Saved data entries >>
————————

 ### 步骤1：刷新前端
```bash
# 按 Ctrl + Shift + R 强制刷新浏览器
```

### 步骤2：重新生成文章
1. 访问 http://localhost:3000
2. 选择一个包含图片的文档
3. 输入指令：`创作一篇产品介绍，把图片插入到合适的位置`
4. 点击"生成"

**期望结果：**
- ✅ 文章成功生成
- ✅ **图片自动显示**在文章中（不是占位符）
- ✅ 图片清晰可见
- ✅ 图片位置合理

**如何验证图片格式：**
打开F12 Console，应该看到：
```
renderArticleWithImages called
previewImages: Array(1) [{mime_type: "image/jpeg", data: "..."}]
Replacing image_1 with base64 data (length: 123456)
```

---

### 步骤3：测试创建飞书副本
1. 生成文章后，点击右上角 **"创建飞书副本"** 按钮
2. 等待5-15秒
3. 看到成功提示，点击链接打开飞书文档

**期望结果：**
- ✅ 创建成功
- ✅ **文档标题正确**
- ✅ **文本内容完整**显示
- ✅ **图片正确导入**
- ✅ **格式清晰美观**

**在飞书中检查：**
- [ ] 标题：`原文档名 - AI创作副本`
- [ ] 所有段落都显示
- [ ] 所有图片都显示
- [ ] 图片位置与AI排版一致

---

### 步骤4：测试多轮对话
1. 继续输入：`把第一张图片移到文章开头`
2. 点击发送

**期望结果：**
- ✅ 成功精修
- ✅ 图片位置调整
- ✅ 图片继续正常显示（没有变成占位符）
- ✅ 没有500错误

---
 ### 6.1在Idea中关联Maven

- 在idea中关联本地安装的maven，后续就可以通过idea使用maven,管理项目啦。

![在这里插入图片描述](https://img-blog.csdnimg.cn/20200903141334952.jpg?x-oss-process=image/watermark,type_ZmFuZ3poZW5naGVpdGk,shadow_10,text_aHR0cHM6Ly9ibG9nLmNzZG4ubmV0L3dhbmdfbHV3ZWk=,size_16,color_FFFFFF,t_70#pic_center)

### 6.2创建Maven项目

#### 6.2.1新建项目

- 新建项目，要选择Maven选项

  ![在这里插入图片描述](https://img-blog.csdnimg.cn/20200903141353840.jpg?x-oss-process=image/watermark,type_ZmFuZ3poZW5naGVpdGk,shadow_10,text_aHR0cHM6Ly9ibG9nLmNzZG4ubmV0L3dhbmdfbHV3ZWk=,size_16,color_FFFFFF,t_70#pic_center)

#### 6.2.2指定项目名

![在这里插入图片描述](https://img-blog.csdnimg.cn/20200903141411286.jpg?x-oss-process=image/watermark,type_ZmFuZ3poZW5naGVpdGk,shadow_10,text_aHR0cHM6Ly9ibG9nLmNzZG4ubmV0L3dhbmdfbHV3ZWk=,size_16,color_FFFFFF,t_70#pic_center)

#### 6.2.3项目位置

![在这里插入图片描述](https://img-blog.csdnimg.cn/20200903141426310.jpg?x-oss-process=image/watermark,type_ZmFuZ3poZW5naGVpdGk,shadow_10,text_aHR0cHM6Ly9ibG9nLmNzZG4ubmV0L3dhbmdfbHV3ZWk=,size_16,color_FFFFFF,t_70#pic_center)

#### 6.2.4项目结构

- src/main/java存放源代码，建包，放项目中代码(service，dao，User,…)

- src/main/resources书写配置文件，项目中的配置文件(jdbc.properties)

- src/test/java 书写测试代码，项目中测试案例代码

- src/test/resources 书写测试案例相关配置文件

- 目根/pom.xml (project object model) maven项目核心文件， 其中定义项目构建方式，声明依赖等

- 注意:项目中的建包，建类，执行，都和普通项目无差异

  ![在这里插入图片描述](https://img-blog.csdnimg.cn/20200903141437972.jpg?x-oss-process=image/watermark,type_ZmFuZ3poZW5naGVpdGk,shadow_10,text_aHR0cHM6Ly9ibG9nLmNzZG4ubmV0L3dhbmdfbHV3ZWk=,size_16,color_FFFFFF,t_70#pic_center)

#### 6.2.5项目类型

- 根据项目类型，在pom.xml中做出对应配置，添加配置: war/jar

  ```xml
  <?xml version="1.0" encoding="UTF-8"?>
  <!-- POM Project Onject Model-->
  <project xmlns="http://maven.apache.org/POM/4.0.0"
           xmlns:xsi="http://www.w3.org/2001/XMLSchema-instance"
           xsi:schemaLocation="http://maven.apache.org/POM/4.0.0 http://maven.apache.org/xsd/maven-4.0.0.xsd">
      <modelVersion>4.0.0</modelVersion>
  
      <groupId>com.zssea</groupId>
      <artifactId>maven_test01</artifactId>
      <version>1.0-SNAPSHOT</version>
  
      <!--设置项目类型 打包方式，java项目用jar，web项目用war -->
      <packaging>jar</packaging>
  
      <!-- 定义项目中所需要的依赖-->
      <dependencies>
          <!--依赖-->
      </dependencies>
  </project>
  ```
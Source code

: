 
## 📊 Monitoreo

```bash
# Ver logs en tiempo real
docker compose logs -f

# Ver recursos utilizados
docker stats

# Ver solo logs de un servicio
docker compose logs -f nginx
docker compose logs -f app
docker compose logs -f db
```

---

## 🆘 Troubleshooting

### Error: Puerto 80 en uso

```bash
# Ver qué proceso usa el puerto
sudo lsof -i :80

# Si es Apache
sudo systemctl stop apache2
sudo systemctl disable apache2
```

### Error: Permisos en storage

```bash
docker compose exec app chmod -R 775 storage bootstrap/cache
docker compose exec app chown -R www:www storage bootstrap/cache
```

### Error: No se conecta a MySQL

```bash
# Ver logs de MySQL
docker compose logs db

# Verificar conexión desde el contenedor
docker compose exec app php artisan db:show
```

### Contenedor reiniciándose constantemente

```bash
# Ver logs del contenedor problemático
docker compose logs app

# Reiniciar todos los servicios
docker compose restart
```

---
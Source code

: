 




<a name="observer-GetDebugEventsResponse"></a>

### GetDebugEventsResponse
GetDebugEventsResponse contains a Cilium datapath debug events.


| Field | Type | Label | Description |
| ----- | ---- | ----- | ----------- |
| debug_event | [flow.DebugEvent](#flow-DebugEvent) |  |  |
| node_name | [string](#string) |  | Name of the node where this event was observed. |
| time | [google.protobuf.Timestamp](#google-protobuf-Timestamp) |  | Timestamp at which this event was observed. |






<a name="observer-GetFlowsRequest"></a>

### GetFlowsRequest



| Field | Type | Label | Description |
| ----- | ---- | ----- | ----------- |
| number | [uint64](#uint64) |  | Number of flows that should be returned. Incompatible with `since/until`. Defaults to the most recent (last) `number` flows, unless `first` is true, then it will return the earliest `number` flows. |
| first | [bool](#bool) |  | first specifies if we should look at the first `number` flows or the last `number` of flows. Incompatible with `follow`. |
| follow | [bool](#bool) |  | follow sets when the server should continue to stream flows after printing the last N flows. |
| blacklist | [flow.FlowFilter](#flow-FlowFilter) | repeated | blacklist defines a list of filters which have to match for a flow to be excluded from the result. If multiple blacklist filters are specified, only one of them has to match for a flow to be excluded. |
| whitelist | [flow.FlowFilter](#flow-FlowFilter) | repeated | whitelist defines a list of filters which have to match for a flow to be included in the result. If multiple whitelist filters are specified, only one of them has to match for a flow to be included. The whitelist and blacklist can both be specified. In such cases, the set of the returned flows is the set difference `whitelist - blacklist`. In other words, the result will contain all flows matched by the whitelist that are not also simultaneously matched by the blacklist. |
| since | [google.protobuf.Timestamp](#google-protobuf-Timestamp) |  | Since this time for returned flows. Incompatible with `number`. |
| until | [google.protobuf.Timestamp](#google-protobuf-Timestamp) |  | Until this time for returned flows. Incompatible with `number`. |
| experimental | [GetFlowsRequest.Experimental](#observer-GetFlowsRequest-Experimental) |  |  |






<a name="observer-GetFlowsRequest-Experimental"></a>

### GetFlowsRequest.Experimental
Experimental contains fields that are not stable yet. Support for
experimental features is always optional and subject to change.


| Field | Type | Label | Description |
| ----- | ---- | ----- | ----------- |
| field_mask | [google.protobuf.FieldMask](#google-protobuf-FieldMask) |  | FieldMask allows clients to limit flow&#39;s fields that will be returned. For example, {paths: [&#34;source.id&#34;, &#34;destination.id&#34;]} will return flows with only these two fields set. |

————————

EXERCISE GOAL >> Make a copy of each line in the records that has the word "multiple".

WRITTEN REPLY >>
| blacklist | [flow.FlowFilter](#flow-FlowFilter) | repeated | blacklist defines a list of filters which have to match for a flow to be excluded from the result. If multiple blacklist filters are specified, only one of them has to match for a flow to be excluded. |
| whitelist | [flow.FlowFilter](#flow-FlowFilter) | repeated | whitelist defines a list of filters which have to match for a flow to be included in the result. If multiple whitelist filters are specified, only one of them has to match for a flow to be included. The whitelist and blacklist can both be specified. In such cases, the set of the returned flows is the set difference `whitelist - blacklist`. In other words, the result will contain all flows matched by the whitelist that are not also simultaneously matched by the blacklist. |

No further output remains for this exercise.